At 71, Connell is an active reader with a sharp mind. She is quick on her feet, clever and vivacious. She loves the TV trivia show “Jeopardy!” and usually knows most of the answers. She can do several tasks at once and has a mind like a steel trap.
“Well, maybe I can’t remember things as much as I once could, but I think I’m hanging in there and doing well,” Connell said.
Her spryness and spunk are likely due to how active she keeps her brain, she speculates.
“I do think that the more active you keep your brain, the longer you hold on to those traits of brain power you have at a younger age,” Connell said.
Connell is not alone in that thinking. Overwhelming research has shown that older citizens who keep their minds sharp and active are more likely to retain a higher level of brain power as they age. Keeping the brain active through exercises like reading regularly is vital to preventing memory loss and reduced brain function, said Janice Vickers, executive director of Alzheimer’s of Glynn/ Brunswick.
“There is no question that reading can maintain a healthy brain as you age,” Vickers said. “The saying is true: If you don’t use it, you lose it.”
An estimated 5.4 million Americans of all ages have Alzheimer’s disease, the most common form of dementia, according to the National Alzheimer’s Association. That’s one in eight older Americans. Vickers said the disease, though prevalent in aging citizens, can be avoided or, at the very least, delayed. Working to prevent the condition at an earlier age is key to ensuring a quick mind like Connell’s, Vickers said.
That means flexing the brain as often as possible in a variety of ways. Cracking a book or other printed work awakens many functions in the brain, including concentration, vision and comprehension, Vickers said.

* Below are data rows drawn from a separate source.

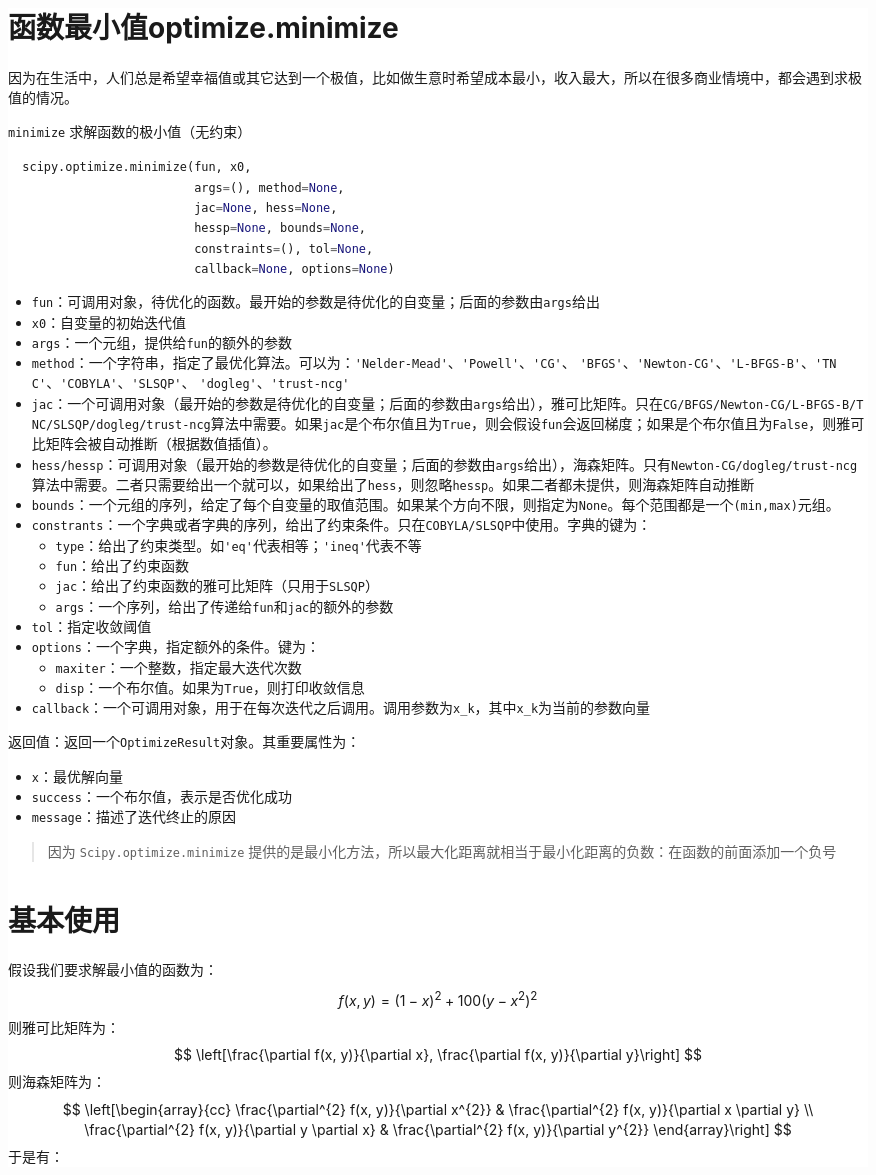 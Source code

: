 # 函数最小值optimize.minimize

因为在生活中，人们总是希望幸福值或其它达到一个极值，比如做生意时希望成本最小，收入最大，所以在很多商业情境中，都会遇到求极值的情况。

`minimize` 求解函数的极小值（无约束）

```python
  scipy.optimize.minimize(fun, x0, 
                          args=(), method=None, 
                          jac=None, hess=None, 
						  hessp=None, bounds=None, 
                          constraints=(), tol=None, 
                          callback=None, options=None)
```

- `fun`：可调用对象，待优化的函数。最开始的参数是待优化的自变量；后面的参数由`args`给出
- `x0`：自变量的初始迭代值
- `args`：一个元组，提供给`fun`的额外的参数
- `method`：一个字符串，指定了最优化算法。可以为：`'Nelder-Mead'`、`'Powell'`、`'CG'`、 `'BFGS'`、`'Newton-CG'`、`'L-BFGS-B'`、`'TNC'`、`'COBYLA'`、`'SLSQP'`、 `'dogleg'`、`'trust-ncg'`
- `jac`：一个可调用对象（最开始的参数是待优化的自变量；后面的参数由`args`给出），雅可比矩阵。只在`CG/BFGS/Newton-CG/L-BFGS-B/TNC/SLSQP/dogleg/trust-ncg`算法中需要。如果`jac`是个布尔值且为`True`，则会假设`fun`会返回梯度；如果是个布尔值且为`False`，则雅可比矩阵会被自动推断（根据数值插值）。
- `hess/hessp`：可调用对象（最开始的参数是待优化的自变量；后面的参数由`args`给出），海森矩阵。只有`Newton-CG/dogleg/trust-ncg`算法中需要。二者只需要给出一个就可以，如果给出了`hess`，则忽略`hessp`。如果二者都未提供，则海森矩阵自动推断
- `bounds`：一个元组的序列，给定了每个自变量的取值范围。如果某个方向不限，则指定为`None`。每个范围都是一个`(min,max)`元组。
- `constrants`：一个字典或者字典的序列，给出了约束条件。只在`COBYLA/SLSQP`中使用。字典的键为：
  - `type`：给出了约束类型。如`'eq'`代表相等；`'ineq'`代表不等
  - `fun`：给出了约束函数
  - `jac`：给出了约束函数的雅可比矩阵（只用于`SLSQP`）
  - `args`：一个序列，给出了传递给`fun`和`jac`的额外的参数
- `tol`：指定收敛阈值
- `options`：一个字典，指定额外的条件。键为：
  - `maxiter`：一个整数，指定最大迭代次数
  - `disp`：一个布尔值。如果为`True`，则打印收敛信息
- `callback`：一个可调用对象，用于在每次迭代之后调用。调用参数为`x_k`，其中`x_k`为当前的参数向量

返回值：返回一个`OptimizeResult`对象。其重要属性为：

- `x`：最优解向量
- `success`：一个布尔值，表示是否优化成功
- `message`：描述了迭代终止的原因



> 因为 `Scipy.optimize.minimize` 提供的是最小化方法，所以最大化距离就相当于最小化距离的负数：在函数的前面添加一个负号

# 基本使用

假设我们要求解最小值的函数为：
$$
f(x, y)=(1-x)^{2}+100\left(y-x^{2}\right)^{2}
$$
则雅可比矩阵为：
$$
\left[\frac{\partial f(x, y)}{\partial x}, \frac{\partial f(x, y)}{\partial y}\right]
$$
则海森矩阵为：
$$
\left[\begin{array}{cc}
\frac{\partial^{2} f(x, y)}{\partial x^{2}} & \frac{\partial^{2} f(x, y)}{\partial x \partial y} \\
\frac{\partial^{2} f(x, y)}{\partial y \partial x} & \frac{\partial^{2} f(x, y)}{\partial y^{2}}
\end{array}\right]
$$
于是有：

Reading books, magazines and periodicals aren’t the only sources individuals can lean on for stimulating brain function. Doing research online, playing trivia games and even crossword puzzles have been shown as ways to produce more brain function and prevent dementia-related diseases, Vickers said. Reading also can be a link to diagnosing early stages of memory loss. The ability to read can slip from some patients early in the process of developing the disease.